Segment Open
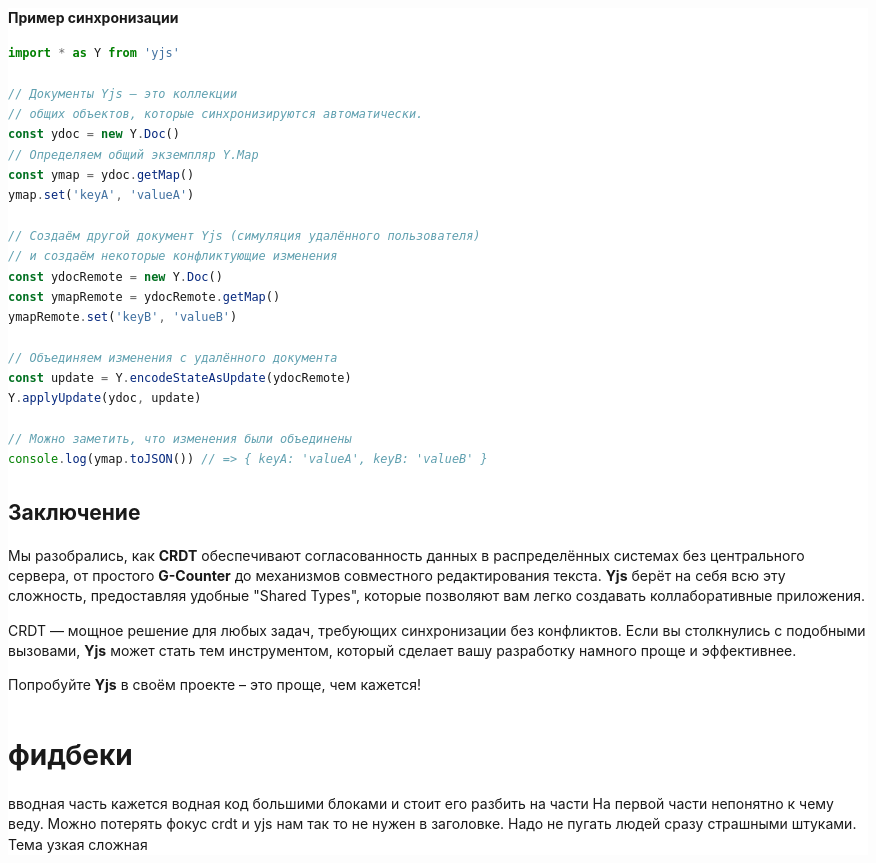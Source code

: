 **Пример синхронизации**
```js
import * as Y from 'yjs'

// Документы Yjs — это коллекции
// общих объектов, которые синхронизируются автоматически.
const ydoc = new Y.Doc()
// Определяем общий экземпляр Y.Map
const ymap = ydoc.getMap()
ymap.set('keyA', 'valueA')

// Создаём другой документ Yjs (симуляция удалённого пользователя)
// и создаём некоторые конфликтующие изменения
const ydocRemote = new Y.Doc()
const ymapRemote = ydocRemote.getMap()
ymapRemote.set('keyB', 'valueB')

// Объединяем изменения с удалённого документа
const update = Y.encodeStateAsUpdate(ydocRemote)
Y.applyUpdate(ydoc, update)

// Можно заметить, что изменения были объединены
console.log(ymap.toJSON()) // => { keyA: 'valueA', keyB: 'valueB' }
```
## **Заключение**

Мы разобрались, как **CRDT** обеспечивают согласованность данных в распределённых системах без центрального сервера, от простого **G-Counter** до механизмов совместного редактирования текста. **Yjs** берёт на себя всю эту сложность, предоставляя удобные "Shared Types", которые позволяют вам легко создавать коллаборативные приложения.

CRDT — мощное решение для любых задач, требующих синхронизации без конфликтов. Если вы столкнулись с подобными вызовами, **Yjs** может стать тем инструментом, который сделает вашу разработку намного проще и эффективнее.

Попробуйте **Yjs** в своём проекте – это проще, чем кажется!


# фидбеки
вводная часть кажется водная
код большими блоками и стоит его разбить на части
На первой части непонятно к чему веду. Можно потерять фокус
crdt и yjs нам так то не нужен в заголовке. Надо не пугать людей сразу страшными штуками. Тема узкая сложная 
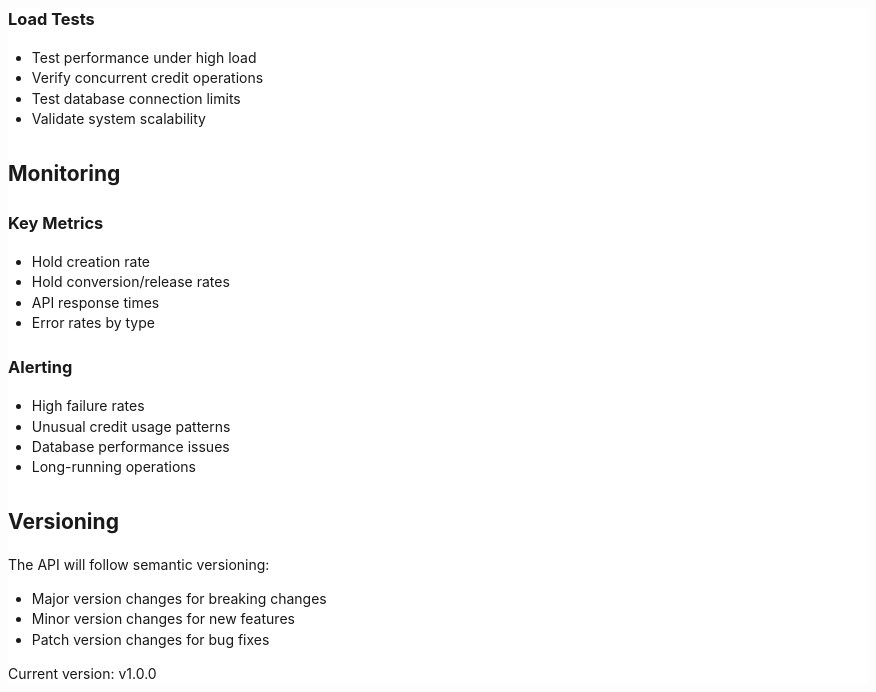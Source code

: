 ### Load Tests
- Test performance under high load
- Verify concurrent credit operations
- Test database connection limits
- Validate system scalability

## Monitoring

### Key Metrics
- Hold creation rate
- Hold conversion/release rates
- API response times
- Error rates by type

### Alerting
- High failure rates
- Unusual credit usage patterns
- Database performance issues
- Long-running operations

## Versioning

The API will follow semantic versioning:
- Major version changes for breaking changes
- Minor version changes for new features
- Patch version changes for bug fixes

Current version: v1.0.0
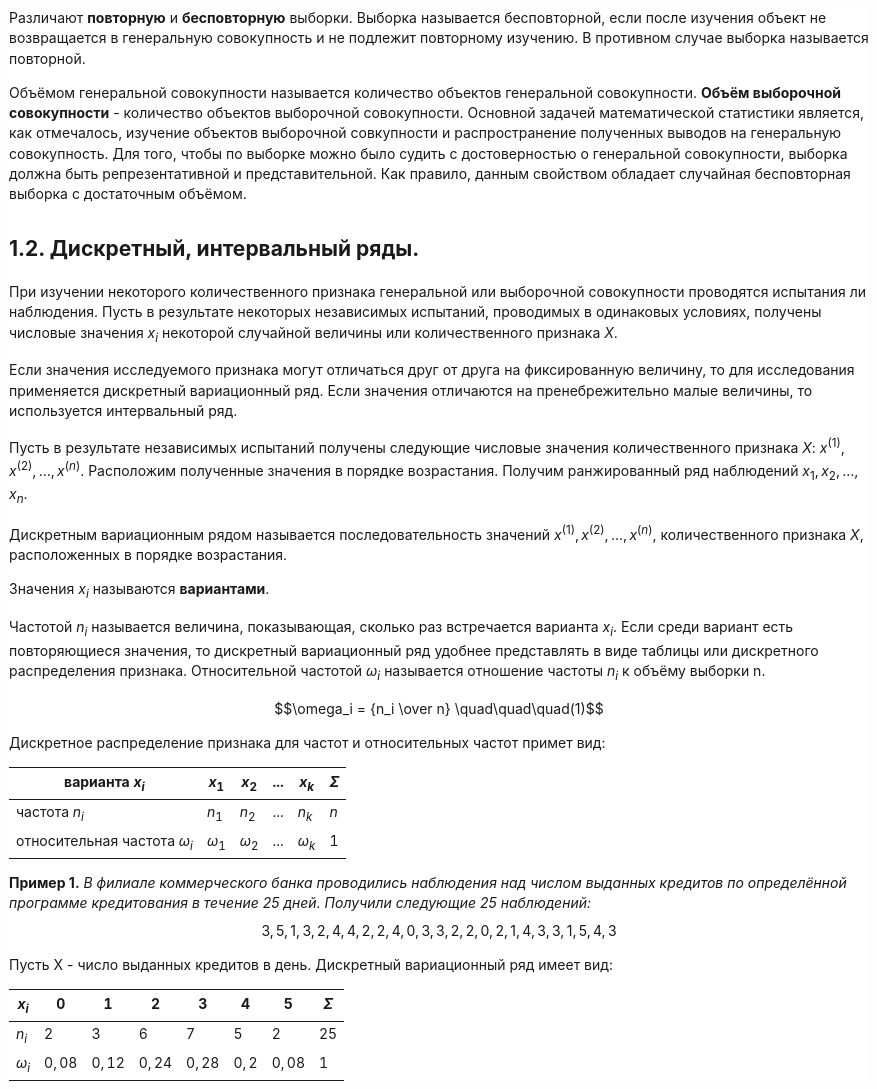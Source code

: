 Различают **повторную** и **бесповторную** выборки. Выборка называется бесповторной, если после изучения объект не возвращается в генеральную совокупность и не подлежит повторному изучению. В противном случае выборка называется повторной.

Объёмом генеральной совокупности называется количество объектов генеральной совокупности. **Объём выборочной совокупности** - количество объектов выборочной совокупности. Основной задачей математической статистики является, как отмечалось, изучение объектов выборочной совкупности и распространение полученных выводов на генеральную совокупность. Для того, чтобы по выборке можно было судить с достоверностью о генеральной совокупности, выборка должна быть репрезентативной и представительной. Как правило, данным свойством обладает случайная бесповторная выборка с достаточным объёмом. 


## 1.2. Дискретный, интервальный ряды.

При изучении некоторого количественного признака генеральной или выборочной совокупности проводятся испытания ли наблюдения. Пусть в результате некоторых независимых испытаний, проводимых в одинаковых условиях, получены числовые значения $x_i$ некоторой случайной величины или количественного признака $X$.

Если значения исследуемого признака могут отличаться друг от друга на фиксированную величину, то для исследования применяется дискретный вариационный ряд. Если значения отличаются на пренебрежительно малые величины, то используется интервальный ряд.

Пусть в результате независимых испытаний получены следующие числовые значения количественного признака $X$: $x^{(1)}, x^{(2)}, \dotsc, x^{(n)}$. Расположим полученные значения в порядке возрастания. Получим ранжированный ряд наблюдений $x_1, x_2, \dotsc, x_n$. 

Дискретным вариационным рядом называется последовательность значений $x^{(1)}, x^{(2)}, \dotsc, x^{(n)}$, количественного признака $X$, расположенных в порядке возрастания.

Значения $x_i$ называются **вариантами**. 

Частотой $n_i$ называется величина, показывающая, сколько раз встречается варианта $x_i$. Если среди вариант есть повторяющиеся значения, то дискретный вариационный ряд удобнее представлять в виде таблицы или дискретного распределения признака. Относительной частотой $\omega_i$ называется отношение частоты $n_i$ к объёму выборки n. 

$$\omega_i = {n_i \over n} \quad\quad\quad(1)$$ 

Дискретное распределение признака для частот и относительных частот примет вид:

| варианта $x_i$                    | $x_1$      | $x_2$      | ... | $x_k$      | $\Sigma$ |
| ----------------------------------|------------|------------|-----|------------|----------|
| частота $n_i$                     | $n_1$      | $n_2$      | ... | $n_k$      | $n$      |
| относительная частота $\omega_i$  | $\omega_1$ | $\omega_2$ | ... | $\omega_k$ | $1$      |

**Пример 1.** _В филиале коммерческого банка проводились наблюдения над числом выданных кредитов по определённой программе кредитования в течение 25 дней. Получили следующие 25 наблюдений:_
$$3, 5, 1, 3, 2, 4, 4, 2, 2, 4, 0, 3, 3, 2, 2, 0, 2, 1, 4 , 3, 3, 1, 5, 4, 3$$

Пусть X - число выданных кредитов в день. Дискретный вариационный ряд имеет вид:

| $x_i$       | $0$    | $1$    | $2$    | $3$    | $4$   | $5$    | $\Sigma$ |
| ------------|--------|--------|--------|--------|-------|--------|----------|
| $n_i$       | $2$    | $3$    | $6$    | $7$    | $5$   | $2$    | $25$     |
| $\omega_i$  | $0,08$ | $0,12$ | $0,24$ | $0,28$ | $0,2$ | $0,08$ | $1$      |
Segment Closed
Segment Open
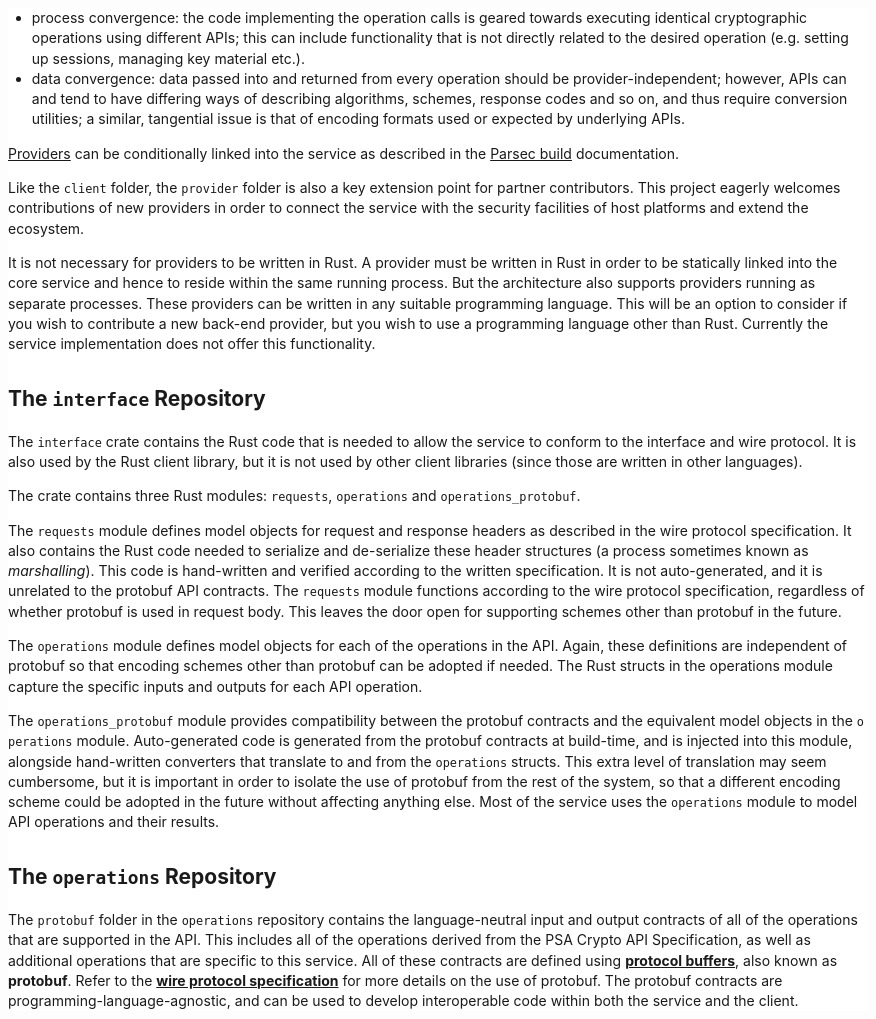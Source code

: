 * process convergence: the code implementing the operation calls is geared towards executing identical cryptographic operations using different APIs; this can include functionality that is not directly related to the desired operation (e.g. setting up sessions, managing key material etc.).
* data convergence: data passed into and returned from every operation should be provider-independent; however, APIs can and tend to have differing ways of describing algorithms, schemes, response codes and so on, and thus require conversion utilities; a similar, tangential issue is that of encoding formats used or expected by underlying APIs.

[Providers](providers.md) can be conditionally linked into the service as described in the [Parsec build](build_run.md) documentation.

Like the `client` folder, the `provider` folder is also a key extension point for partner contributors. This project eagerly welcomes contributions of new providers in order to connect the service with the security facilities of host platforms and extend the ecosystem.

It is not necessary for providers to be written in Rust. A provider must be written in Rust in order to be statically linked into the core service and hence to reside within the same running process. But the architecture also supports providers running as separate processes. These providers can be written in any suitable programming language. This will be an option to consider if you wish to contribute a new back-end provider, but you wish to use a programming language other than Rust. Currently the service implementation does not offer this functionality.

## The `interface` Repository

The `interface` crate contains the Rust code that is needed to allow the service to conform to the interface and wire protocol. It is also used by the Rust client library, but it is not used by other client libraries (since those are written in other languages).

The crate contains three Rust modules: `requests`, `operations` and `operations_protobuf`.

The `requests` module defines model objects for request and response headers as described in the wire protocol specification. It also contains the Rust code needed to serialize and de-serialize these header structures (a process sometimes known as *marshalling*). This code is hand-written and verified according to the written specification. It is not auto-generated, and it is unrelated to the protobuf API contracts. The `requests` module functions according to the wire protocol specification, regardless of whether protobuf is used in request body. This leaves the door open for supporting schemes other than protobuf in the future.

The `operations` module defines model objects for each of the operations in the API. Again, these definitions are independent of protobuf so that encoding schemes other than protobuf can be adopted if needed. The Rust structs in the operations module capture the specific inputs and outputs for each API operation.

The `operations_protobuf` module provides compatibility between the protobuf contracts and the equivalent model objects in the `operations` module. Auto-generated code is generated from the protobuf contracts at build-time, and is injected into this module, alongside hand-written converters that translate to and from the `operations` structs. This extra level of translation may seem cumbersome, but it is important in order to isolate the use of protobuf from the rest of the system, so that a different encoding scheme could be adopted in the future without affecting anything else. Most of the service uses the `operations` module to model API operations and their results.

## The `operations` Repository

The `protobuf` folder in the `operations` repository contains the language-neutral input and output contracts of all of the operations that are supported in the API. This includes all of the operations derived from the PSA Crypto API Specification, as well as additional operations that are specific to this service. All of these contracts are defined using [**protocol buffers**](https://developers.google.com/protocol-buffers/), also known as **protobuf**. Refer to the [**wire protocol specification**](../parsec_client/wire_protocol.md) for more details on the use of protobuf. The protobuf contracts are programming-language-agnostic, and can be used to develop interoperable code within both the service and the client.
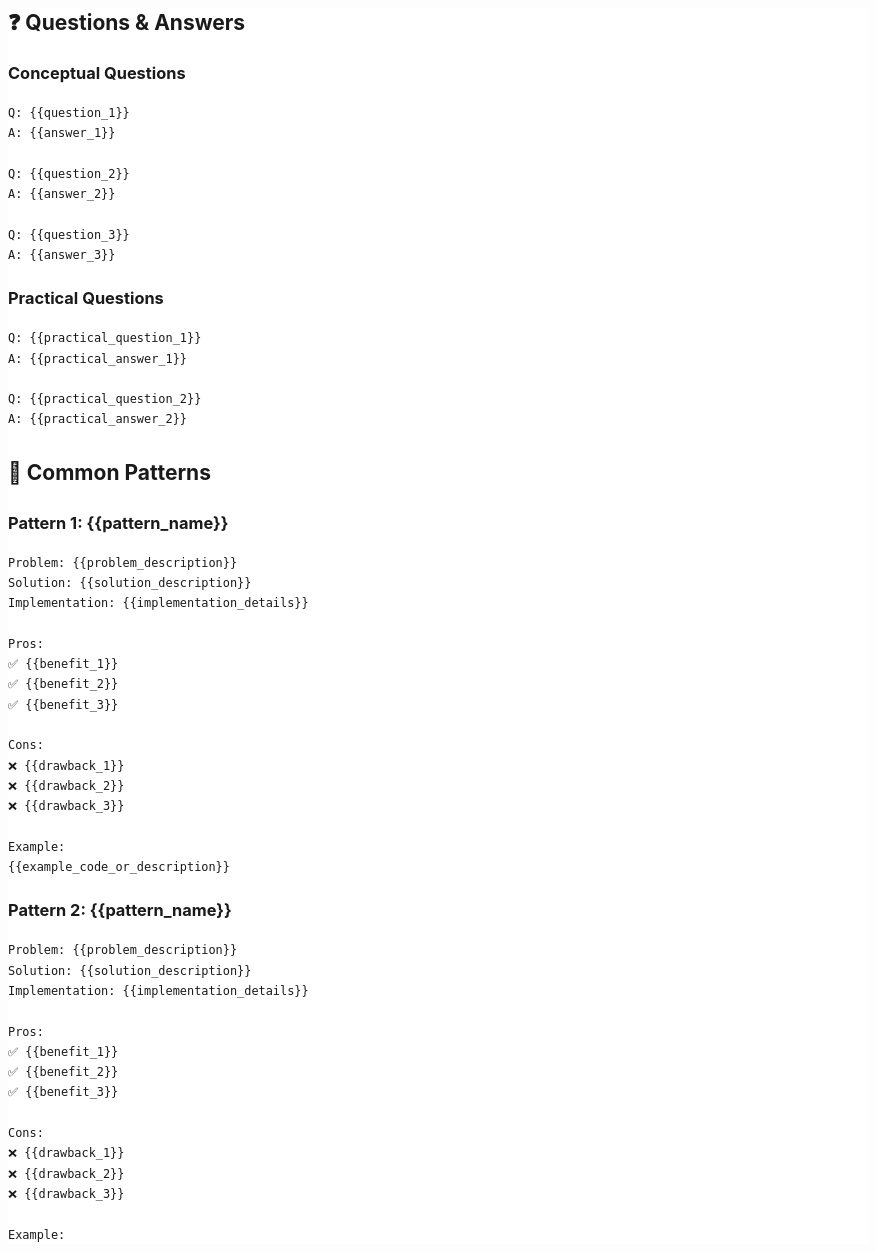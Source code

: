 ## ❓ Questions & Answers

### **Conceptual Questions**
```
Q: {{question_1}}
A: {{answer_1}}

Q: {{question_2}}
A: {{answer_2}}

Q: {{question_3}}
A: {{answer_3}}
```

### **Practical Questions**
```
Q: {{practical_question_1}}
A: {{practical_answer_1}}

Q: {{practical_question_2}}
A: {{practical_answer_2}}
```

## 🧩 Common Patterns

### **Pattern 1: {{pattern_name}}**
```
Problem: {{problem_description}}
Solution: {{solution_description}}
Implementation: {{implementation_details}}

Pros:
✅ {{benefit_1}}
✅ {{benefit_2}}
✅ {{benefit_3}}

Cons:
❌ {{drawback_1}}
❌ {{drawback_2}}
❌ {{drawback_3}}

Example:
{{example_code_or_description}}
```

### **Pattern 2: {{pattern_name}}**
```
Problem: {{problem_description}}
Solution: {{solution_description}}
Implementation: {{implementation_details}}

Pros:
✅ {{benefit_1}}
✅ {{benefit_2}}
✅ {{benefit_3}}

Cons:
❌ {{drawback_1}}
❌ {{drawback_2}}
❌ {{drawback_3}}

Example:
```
Segment Closed
Segment Open
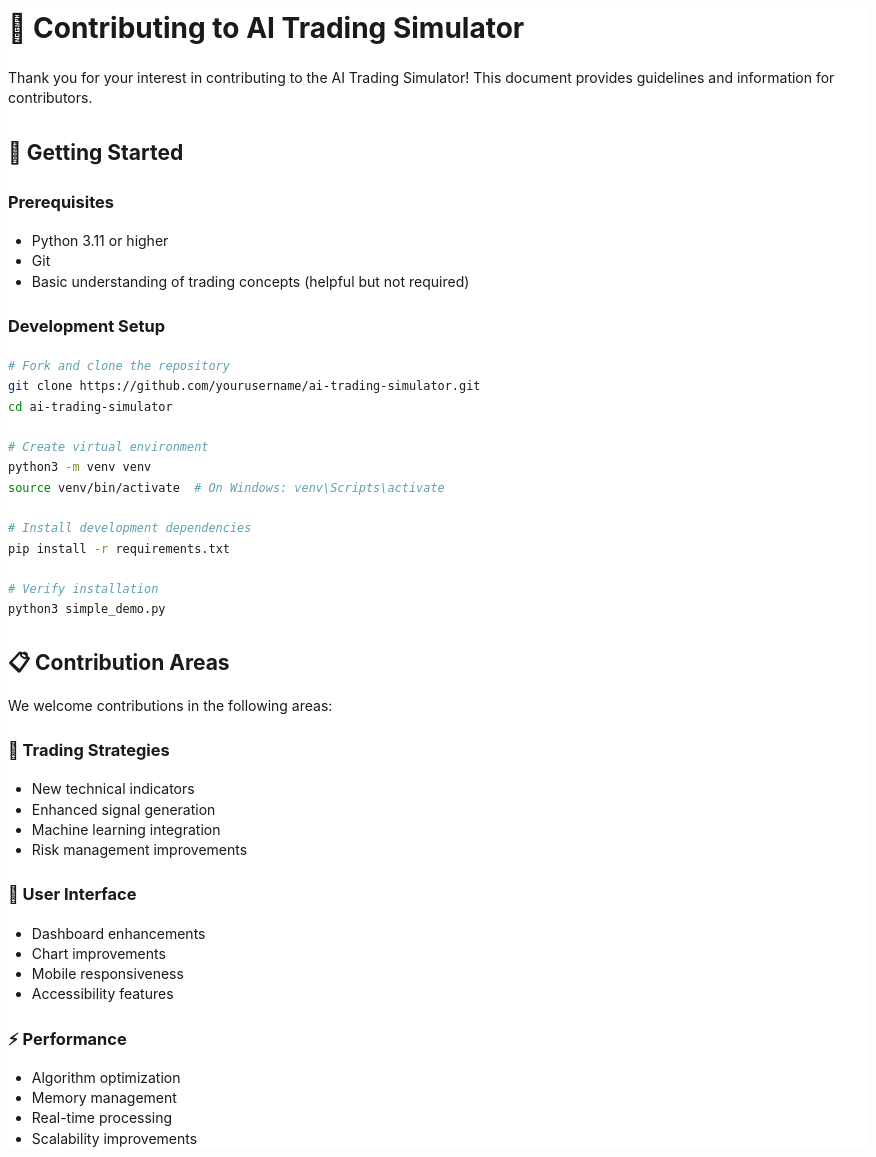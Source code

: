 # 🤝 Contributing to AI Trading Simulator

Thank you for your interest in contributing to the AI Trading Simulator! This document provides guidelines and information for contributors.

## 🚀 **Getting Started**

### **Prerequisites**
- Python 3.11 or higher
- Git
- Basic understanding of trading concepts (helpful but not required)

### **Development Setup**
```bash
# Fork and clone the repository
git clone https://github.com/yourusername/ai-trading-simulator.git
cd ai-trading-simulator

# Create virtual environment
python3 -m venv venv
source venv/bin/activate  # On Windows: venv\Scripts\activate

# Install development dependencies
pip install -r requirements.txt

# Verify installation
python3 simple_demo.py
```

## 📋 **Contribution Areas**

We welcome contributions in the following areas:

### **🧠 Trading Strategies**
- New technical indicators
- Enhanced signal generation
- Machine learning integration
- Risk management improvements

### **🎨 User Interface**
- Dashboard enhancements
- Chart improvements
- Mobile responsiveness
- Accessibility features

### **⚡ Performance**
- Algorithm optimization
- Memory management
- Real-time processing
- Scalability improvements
Segment Closed
§ Task details
Answer with one number: how many lines in the listing hold "называется".

§ Response to the exercise
4